Still, that’s a hard argument to accept when, according to a study by Kate McCoy of the University of Wisconsin, “students who took multiple courses at the School were almost four times more likely to violate [human rights] than their counterparts who took only one course. … greater exposure to the School of the Americas training makes trainees more likely to engage in human rights violations …” What’s more, in 1996 the Pentagon released training manuals used at the school from 1987 and 1991 that advocated torture, blackmail, false imprisonment, and suppression of democratic dissident movements. The kind of people who attended the School of the Americas may have already had a propensity for thuggish behavior, but it’s clear whatever innate talents they had were polished and perfected at the SOA.

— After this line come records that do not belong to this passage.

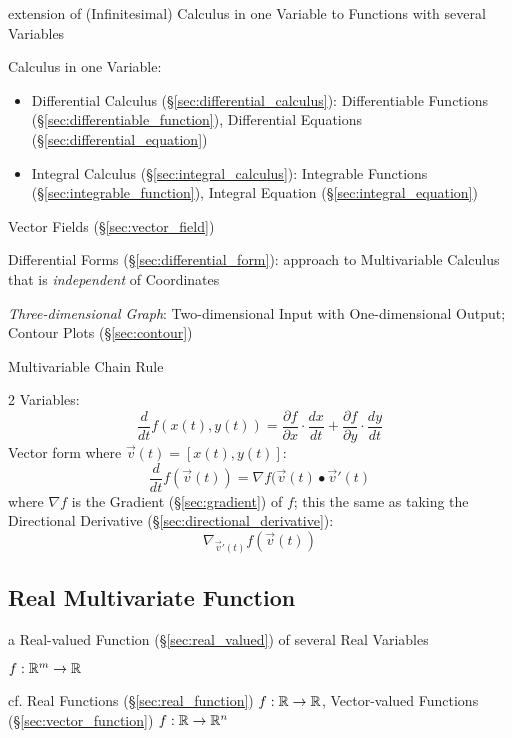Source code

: extension of (Infinitesimal) Calculus in one Variable to Functions with several
Variables

Calculus in one Variable:
\begin{itemize}
\item Differential Calculus (\S\ref{sec:differential_calculus}): Differentiable
  Functions (\S\ref{sec:differentiable_function}), Differential Equations
  (\S\ref{sec:differential_equation})
\item Integral Calculus (\S\ref{sec:integral_calculus}): Integrable Functions
  (\S\ref{sec:integrable_function}), Integral Equation
  (\S\ref{sec:integral_equation})
\end{itemize}

\fist Vector Fields (\S\ref{sec:vector_field})

\fist Differential Forms (\S\ref{sec:differential_form}): approach to
Multivariable Calculus that is \emph{independent} of Coordinates

\emph{Three-dimensional Graph}: Two-dimensional Input with One-dimensional
Output; Contour Plots (\S\ref{sec:contour})

Multivariable Chain Rule

2 Variables:
\[
  \frac{d}{dt} f(x(t),y(t)) =
    \frac{\partial{f}}{\partial{x}} \cdot \frac{dx}{dt}
      + \frac{\partial{f}}{\partial{y}} \cdot \frac{dy}{dt}
\]
Vector form where $\vec{v}(t) = [x(t),y(t)]$:
\[
  \frac{d}{dt}f(\vec{v}(t)) = \nabla{f(\vec{v}(t)}\bullet{\vec{v}'(t)}
\]
where $\nabla{f}$ is the Gradient (\S\ref{sec:gradient}) of $f$; this the same
as taking the Directional Derivative (\S\ref{sec:directional_derivative}):
\[
  \nabla_{\vec{v}'(t)}f(\vec{v}(t))
\]



\subsection{Real Multivariate Function}\label{sec:real_multivariate_function}

a Real-valued Function (\S\ref{sec:real_valued}) of several Real Variables

$f : \mathbb{R}^m \rightarrow \mathbb{R}$

cf. Real Functions (\S\ref{sec:real_function}) $f : \mathbb{R} \rightarrow \mathbb{R}$,
Vector-valued Functions (\S\ref{sec:vector_function})
$f : \mathbb{R} \rightarrow \mathbb{R}^n$



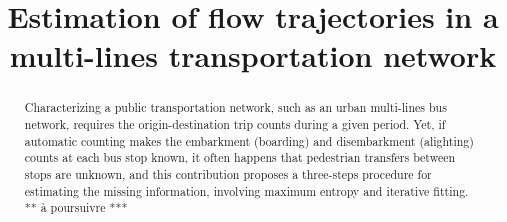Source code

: \documentclass{bmcart}
\begin{document}
\begin{frontmatter}

\begin{fmbox}


\title{Estimation of flow trajectories in a multi-lines transportation network}

\author[
  addressref={aff1},                   
  corref={aff1},                       
  email={gguex@unil.ch}
]{ }
\author[
  addressref={aff2},
  email={rloup@unil.ch}
]{ }
\author[
addressref={aff1, aff2},
email={fbavaud@unil.ch}
]{ }

\address[id=aff1]{%
  ,             
  ,          
  ,                              
}
\address[id=aff2]{%
  ,
  ,          
  ,                       
}

\end{fmbox}


\begin{abstractbox}

\begin{abstract} %
Characterizing a public transportation network, such as an urban multi-lines bus network, requires the origin-destination trip counts during a given period. Yet, if automatic counting makes the embarkment (boarding) and disembarkment (alighting) counts at each bus stop known, it often happens that pedestrian transfers between stops are unknown, and this contribution proposes a three-steps procedure for estimating the missing information, involving maximum entropy and iterative fitting. ** à poursuivre ***
\end{abstract}


\begin{keyword}
\end{keyword}


\end{abstractbox}

\end{frontmatter}
\end{document}
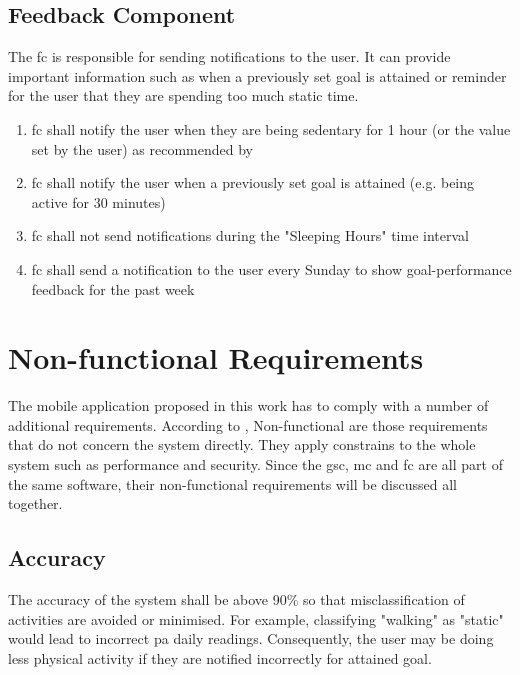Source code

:     \subsection{Feedback Component}
    \label{section:feedback-component}
    The \gls{fc} is responsible for sending notifications to the user. It can provide important information such as when a previously set goal is attained or reminder for the user that they are spending too much static time.
    \begin{enumerate}
        \item \gls{fc} shall notify the user when they are being sedentary for 1 hour (or the value set by the user) as recommended by \citet[]{swartz2011}
        
        \item \gls{fc} shall notify the user when a previously set goal is attained (e.g. being active for 30 minutes)
        
        \item \gls{fc} shall not send notifications during the "Sleeping Hours" time interval
        
        \item \gls{fc} shall send a notification to the user every Sunday to show goal-performance feedback for the past week
           
    \end{enumerate}

\section{Non-functional Requirements}
The mobile application proposed in this work has to comply with a number of additional requirements. According to \citet[87]{sommerville2010}, Non-functional are those requirements that do not concern the system directly. They apply constrains to the whole system such as performance and security.  Since the \gls{gsc}, \gls{mc} and \gls{fc} are all part of the same software, their non-functional requirements will be discussed all together.
    
    
    \subsection{Accuracy}
    The accuracy of the system shall be above 90\% so that misclassification of activities are avoided or minimised. For example, classifying "walking" as "static" would lead to incorrect \gls{pa} daily readings. Consequently, the user may be doing less physical activity if they are notified incorrectly for attained goal.
    
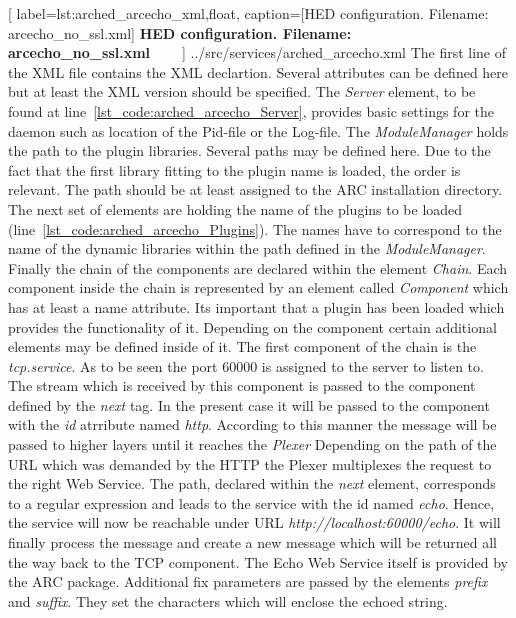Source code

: 
	[
	label=lst:arched_arcecho_xml,float,
	caption={[HED configuration. Filename: arcecho\_no\_ssl.xml]
	\textbf{HED configuration. Filename: arcecho\_no\_ssl.xml\textcolor{white}{hmf}}}
	]
{../src/services/arched_arcecho.xml}
The first line of the XML file contains the XML declartion. Several attributes can be defined here but at least the XML version should be specified.  %
The \textit{Server} element, to be found at line~\ref{lst_code:arched_arcecho_Server}, provides basic settings for the daemon such as location of the Pid-file or the Log-file.
The \textit{ModuleManager} holds the path to the plugin libraries. Several paths may be defined here. Due to the fact that the first library fitting to the plugin name is loaded, the order is relevant. The path should be at least assigned to the ARC installation directory. %
The next set of elements are holding the name of the plugins to be loaded (line~\ref{lst_code:arched_arcecho_Plugins}).
The names have to correspond to the name of the dynamic libraries within the path defined in the \textit{ModuleManager}.
Finally the chain of the components are declared within the element \textit{Chain}.
Each component inside the chain is represented by an element called \textit{Component} which has at least a name attribute.
Its important that a plugin has been loaded which provides the functionality of it.
Depending on the component certain additional elements may be defined inside of it.
The first component of the chain is the \textit{tcp.service}. As to be seen the port 60000 is assigned to the server to listen to.
The stream which is received by this component is passed to the component defined by the \textit{next} tag.
In the present case it will be passed to the component with the \textit{id} atrribute named \textit{http}. According to this manner the message will be passed to higher layers until it reaches the \textit{Plexer}  Depending on the path of the URL which was demanded by the HTTP the Plexer multiplexes the request to the right Web Service. The path, declared within the \textit{next} element, corresponds to a regular expression and leads to the service with the id named \textit{echo}. 
Hence, the service will now be reachable under URL \textit{http://localhost:60000/echo}.
It will finally process the message and create a new message which will be returned all the way back to the TCP component. The Echo Web Service itself is provided by the ARC package. Additional fix parameters are passed by the elements \textit{prefix} and \textit{suffix}. They set the characters which will enclose the echoed string. %
\\


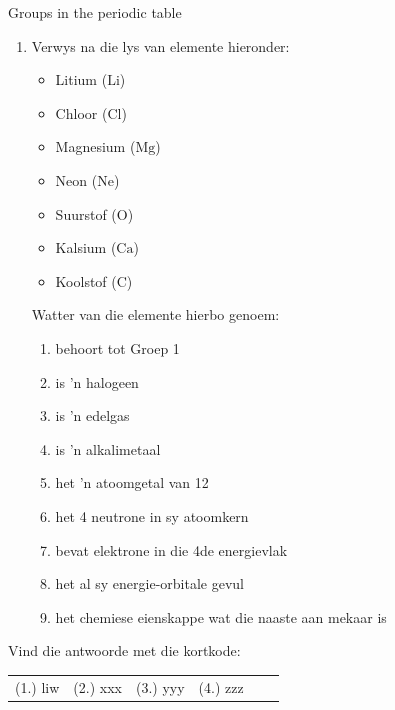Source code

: \begin{exercises}{Groups in the periodic table}
\begin{enumerate}[noitemsep, label=\textbf{\arabic*}. ]
\item            \label{m38760*id262476}Verwys na die lys van elemente hieronder: \label{m38760*id7632}\begin{itemize}[noitemsep]
            \item Litium ($\mathrm{Li}$)\item Chloor ($\mathrm{Cl}$)\item Magnesium ($\mathrm{Mg}$)\item Neon ($\mathrm{Ne}$)\item Suurstof ($\mathrm{O}$)\item Kalsium ($\mathrm{Ca}$)\item Koolstof ($\mathrm{C}$)\end{itemize}
        Watter van die elemente hierbo genoem:
        \label{m38760*id262499}\begin{enumerate}[noitemsep, label=\textbf{\alph*}. ] 
            \label{m38760*uid158}\item behoort tot Groep 1
\label{m38760*uid159}\item is 'n halogeen
\label{m38760*uid160}\item is 'n edelgas
\label{m38760*uid161}\item is 'n alkalimetaal
\label{m38760*uid162}\item het 'n atoomgetal van 12
\label{m38760*uid163}\item het 4 neutrone in sy atoomkern
\label{m38760*uid164}\item bevat elektrone in die 4de energievlak
\label{m38760*uid166}\item het al sy energie-orbitale gevul
\label{m38760*uid167}\item het chemiese eienskappe wat die naaste aan mekaar is
\end{enumerate}
\end{enumerate}
         \par 
\label{m38760**end}
\par {} Vind die antwoorde met die kortkode:
 \par \begin{tabular}[h]{cccccc}
 (1.) liw  & (2.) xxx & (3.) yyy & (4.) zzz \end{tabular}

\end{exercises}
        \par 
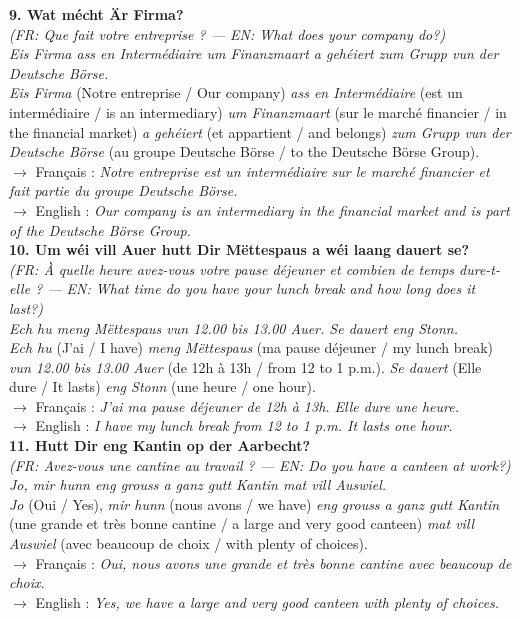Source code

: \noindent\textbf{9. Wat mécht Är Firma?}\\
\textit{(FR: Que fait votre entreprise ? — EN: What does your company do?)}\\[0.3em]
\textit{Eis Firma ass en Intermédiaire um Finanzmaart a gehéiert zum Grupp vun der Deutsche Börse.}\\
\textit{Eis Firma} (Notre entreprise / Our company) \textit{ass en Intermédiaire} (est un intermédiaire / is an intermediary) \textit{um Finanzmaart} (sur le marché financier / in the financial market) \textit{a gehéiert} (et appartient / and belongs) \textit{zum Grupp vun der Deutsche Börse} (au groupe Deutsche Börse / to the Deutsche Börse Group).\\
$\rightarrow$ Français : \textit{Notre entreprise est un intermédiaire sur le marché financier et fait partie du groupe Deutsche Börse.}\\
$\rightarrow$ English : \textit{Our company is an intermediary in the financial market and is part of the Deutsche Börse Group.}\\[0.8em]

\noindent\textbf{10. Um wéi vill Auer hutt Dir Mëttespaus a wéi laang dauert se?}\\
\textit{(FR: À quelle heure avez-vous votre pause déjeuner et combien de temps dure-t-elle ? — EN: What time do you have your lunch break and how long does it last?)}\\[0.3em]
\textit{Ech hu meng Mëttespaus vun 12.00 bis 13.00 Auer. Se dauert eng Stonn.}\\
\textit{Ech hu} (J'ai / I have) \textit{meng Mëttespaus} (ma pause déjeuner / my lunch break) \textit{vun 12.00 bis 13.00 Auer} (de 12h à 13h / from 12 to 1 p.m.). \textit{Se dauert} (Elle dure / It lasts) \textit{eng Stonn} (une heure / one hour).\\
$\rightarrow$ Français : \textit{J'ai ma pause déjeuner de 12h à 13h. Elle dure une heure.}\\
$\rightarrow$ English : \textit{I have my lunch break from 12 to 1 p.m. It lasts one hour.}\\[0.8em]

\noindent\textbf{11. Hutt Dir eng Kantin op der Aarbecht?}\\
\textit{(FR: Avez-vous une cantine au travail ? — EN: Do you have a canteen at work?)}\\[0.3em]
\textit{Jo, mir hunn eng grouss a ganz gutt Kantin mat vill Auswiel.}\\
\textit{Jo} (Oui / Yes), \textit{mir hunn} (nous avons / we have) \textit{eng grouss a ganz gutt Kantin} (une grande et très bonne cantine / a large and very good canteen) \textit{mat vill Auswiel} (avec beaucoup de choix / with plenty of choices).\\
$\rightarrow$ Français : \textit{Oui, nous avons une grande et très bonne cantine avec beaucoup de choix.}\\
$\rightarrow$ English : \textit{Yes, we have a large and very good canteen with plenty of choices.}\\[0.8em]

I am very much in the ABB (Anybody but Bush) camp this year, but I find this extremely disturbing.

here’s Clark’s statement on the SOA.

…a reader defends Clark:


My irritation with the issue being so imprortant to some against Clark basically falls along the following line.
1. He tried to get the US to intervene in the genocide in Rwanda
2. He was key in negotiating the Dayton Peace Accord
3. He didn’t stone wall or block the investigation or release of records about SOA during his tenure as SOUCOM
4. A course on the role of Civilian and Military Leadership in a constitutional democracy was added during his tenure.
5. He organized an intervention that put a stop to the ethnic cleansing in the Balkans (Kosovars consider the man a hero, Republicans consider him a traitor)
6. He openly advocates and argues for the International Criminal Court

So my point is basically if you look at his actions over the last decade you see a man that has fought for humanitarian rights and international law every chance he had. But he also has made a statement supporting a school that is not popular with many people on the left. Which outweighs the other?